Volunteers will assist our existing systems team with monitoring and maintenance.
Weβre ideally looking for chill folks that want to give back to their community and work on our back-end infrastructure.
Must have 4+ years of professional experience working in systems administration. We are not looking for junior admins at this time. Please keep in mind that, while this is a volunteer gig, we would ask you to be able to help at least 5-10 hours a week. We also understand this is a hobby and that family and work comes first.
Applicants must be okay with providing their CV and/or LinkedIn profile AND sitting for a video interview. This is due to the sensitivity of the infrastructure you will have access to.
We are an international team that works from both North America EST time (-4) and Europe CEST (+2) so we would ask that candidates be flexible with their availability.
If you are in AEST (+10) or JST (+9) please let us know, as we are looking for at least one Sysadmin to help out during our overnight.
You may be asked to participate in an on-call pool. Please keep in mind that this is a round-robin style pool, so it's alright if you're busy as it will just move along the chain.
If you're interested and want to apply, click here.
I'm curious what the backend looks like based on your requirements here... Ansible is always a red flag for me that your servers are pets not cattle. Just maintain a golden image, especially since you mention kubernetes. And if you're using self managed kubernetes USE REMOTE ETCD. Trust me, it will save you so much time and drama.

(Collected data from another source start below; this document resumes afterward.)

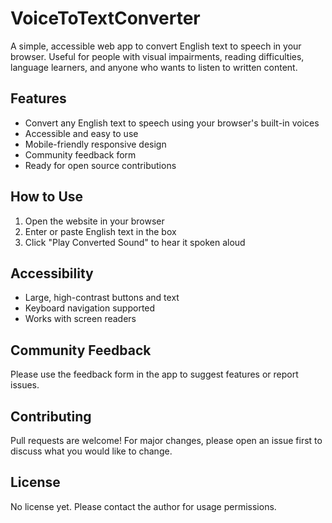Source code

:# VoiceToTextConverter

A simple, accessible web app to convert English text to speech in your browser. Useful for people with visual impairments, reading difficulties, language learners, and anyone who wants to listen to written content.

## Features
- Convert any English text to speech using your browser's built-in voices
- Accessible and easy to use
- Mobile-friendly responsive design
- Community feedback form
- Ready for open source contributions

## How to Use
1. Open the website in your browser
2. Enter or paste English text in the box
3. Click "Play Converted Sound" to hear it spoken aloud

## Accessibility
- Large, high-contrast buttons and text
- Keyboard navigation supported
- Works with screen readers

## Community Feedback
Please use the feedback form in the app to suggest features or report issues.

## Contributing
Pull requests are welcome! For major changes, please open an issue first to discuss what you would like to change.

## License
No license yet. Please contact the author for usage permissions.

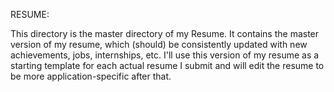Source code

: RESUME:

This directory is the master directory of my Resume. It contains 
the master version of my resume, which (should) be consistently 
updated with new achievements, jobs, internships, etc. I'll use 
this version of my resume as a starting template for each actual 
resume I submit and will edit the resume to be more application-specific 
after that. 
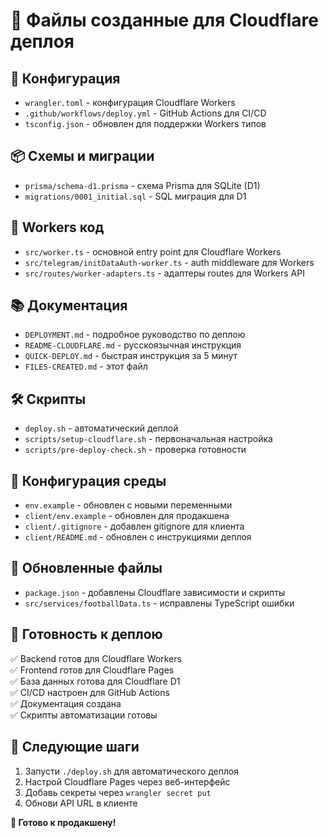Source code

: # 📁 Файлы созданные для Cloudflare деплоя

## 🔧 Конфигурация

- `wrangler.toml` - конфигурация Cloudflare Workers
- `.github/workflows/deploy.yml` - GitHub Actions для CI/CD
- `tsconfig.json` - обновлен для поддержки Workers типов

## 📦 Схемы и миграции

- `prisma/schema-d1.prisma` - схема Prisma для SQLite (D1)
- `migrations/0001_initial.sql` - SQL миграция для D1

## 🚀 Workers код

- `src/worker.ts` - основной entry point для Cloudflare Workers
- `src/telegram/initDataAuth-worker.ts` - auth middleware для Workers
- `src/routes/worker-adapters.ts` - адаптеры routes для Workers API

## 📚 Документация

- `DEPLOYMENT.md` - подробное руководство по деплою
- `README-CLOUDFLARE.md` - русскоязычная инструкция
- `QUICK-DEPLOY.md` - быстрая инструкция за 5 минут
- `FILES-CREATED.md` - этот файл

## 🛠️ Скрипты

- `deploy.sh` - автоматический деплой
- `scripts/setup-cloudflare.sh` - первоначальная настройка
- `scripts/pre-deploy-check.sh` - проверка готовности

## 📝 Конфигурация среды

- `env.example` - обновлен с новыми переменными
- `client/env.example` - обновлен для продакшена
- `client/.gitignore` - добавлен gitignore для клиента
- `client/README.md` - обновлен с инструкциями деплоя

## 🔄 Обновленные файлы

- `package.json` - добавлены Cloudflare зависимости и скрипты
- `src/services/footballData.ts` - исправлены TypeScript ошибки

## 🎯 Готовность к деплою

✅ Backend готов для Cloudflare Workers  
✅ Frontend готов для Cloudflare Pages  
✅ База данных готова для Cloudflare D1  
✅ CI/CD настроен для GitHub Actions  
✅ Документация создана  
✅ Скрипты автоматизации готовы  

## 🚀 Следующие шаги

1. Запусти `./deploy.sh` для автоматического деплоя
2. Настрой Cloudflare Pages через веб-интерфейс
3. Добавь секреты через `wrangler secret put`
4. Обнови API URL в клиенте

**🎉 Готово к продакшену!**
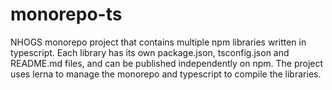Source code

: # monorepo-ts
NHOGS monorepo project that contains multiple npm libraries written in typescript. Each library has its own package.json, tsconfig.json and README.md files, and can be published independently on npm. The project uses lerna to manage the monorepo and typescript to compile the libraries.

I wouldn't be interested unless it's paid so I am just throwing that out there for y'all to consider.
This made me laugh. Configuration management systems like ansible, chef, salt, and puppet only exist because people wanted to manage a large numbers of systems and keep them consistent and replaceable, i.e treat them like cattle instead of pets. They were born out of the pets vs cattle analogy.
I realize containerization has taken that a step further but it's funny to hear someone talk about these tools like they're something archaic.
Probably more accurate to say "mutable" vs "immutable".
Harder to have pets in immutable if it's actually immutable.
If you want to replace them why would you not use a golden image? The same thing goes for VMs, not only containerized. You can sit there and wait for ansible to run, or just have your image come up immediately with what you need. It makes it take longer with 0 benefit.
And where do you think the golden images come from? The steps must be reproducible, versioned, audited, scripted and in the third hands of outsourced minions with 8 or 12h time lapse.
The golden rule of CICD does it survive if you're visited by truck-kun?
Or just run everything in containers and use stock ubuntu or aws Linux or whatever.